Top of Materials provided
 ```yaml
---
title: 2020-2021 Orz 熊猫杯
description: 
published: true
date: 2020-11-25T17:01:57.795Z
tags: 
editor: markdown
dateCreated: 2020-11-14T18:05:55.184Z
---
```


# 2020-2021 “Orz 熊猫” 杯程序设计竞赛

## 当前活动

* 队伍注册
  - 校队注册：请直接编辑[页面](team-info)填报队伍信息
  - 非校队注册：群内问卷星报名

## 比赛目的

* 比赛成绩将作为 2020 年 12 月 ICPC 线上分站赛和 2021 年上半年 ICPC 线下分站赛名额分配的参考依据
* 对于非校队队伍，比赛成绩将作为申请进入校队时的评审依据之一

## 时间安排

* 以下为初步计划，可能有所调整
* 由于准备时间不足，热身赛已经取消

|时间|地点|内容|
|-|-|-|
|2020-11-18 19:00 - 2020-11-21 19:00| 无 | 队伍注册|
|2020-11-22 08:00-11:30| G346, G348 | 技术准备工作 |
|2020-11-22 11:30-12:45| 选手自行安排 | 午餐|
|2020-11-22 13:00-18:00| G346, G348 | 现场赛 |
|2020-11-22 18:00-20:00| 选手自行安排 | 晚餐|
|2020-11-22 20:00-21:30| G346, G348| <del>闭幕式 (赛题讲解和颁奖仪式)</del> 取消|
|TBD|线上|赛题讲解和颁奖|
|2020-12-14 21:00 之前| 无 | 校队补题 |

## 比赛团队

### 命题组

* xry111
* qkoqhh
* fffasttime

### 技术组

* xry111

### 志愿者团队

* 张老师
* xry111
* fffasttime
Bottom of Materials provided
Each entry above is to be copied out exactly as written.

 ```yaml
---
title: 2020-2021 Orz 熊猫杯
description: 
published: true
date: 2020-11-25T17:01:57.795Z
tags: 
editor: markdown
dateCreated: 2020-11-14T18:05:55.184Z
---
```


# 2020-2021 “Orz 熊猫” 杯程序设计竞赛

## 当前活动

* 队伍注册
  - 校队注册：请直接编辑[页面](team-info)填报队伍信息
  - 非校队注册：群内问卷星报名

## 比赛目的

* 比赛成绩将作为 2020 年 12 月 ICPC 线上分站赛和 2021 年上半年 ICPC 线下分站赛名额分配的参考依据
* 对于非校队队伍，比赛成绩将作为申请进入校队时的评审依据之一

## 时间安排

* 以下为初步计划，可能有所调整
* 由于准备时间不足，热身赛已经取消

|时间|地点|内容|
|-|-|-|
|2020-11-18 19:00 - 2020-11-21 19:00| 无 | 队伍注册|
|2020-11-22 08:00-11:30| G346, G348 | 技术准备工作 |
|2020-11-22 11:30-12:45| 选手自行安排 | 午餐|
|2020-11-22 13:00-18:00| G346, G348 | 现场赛 |
|2020-11-22 18:00-20:00| 选手自行安排 | 晚餐|
|2020-11-22 20:00-21:30| G346, G348| <del>闭幕式 (赛题讲解和颁奖仪式)</del> 取消|
|TBD|线上|赛题讲解和颁奖|
|2020-12-14 21:00 之前| 无 | 校队补题 |

## 比赛团队

### 命题组

* xry111
* qkoqhh
* fffasttime

### 技术组

* xry111

### 志愿者团队

* 张老师
* xry111
* fffasttime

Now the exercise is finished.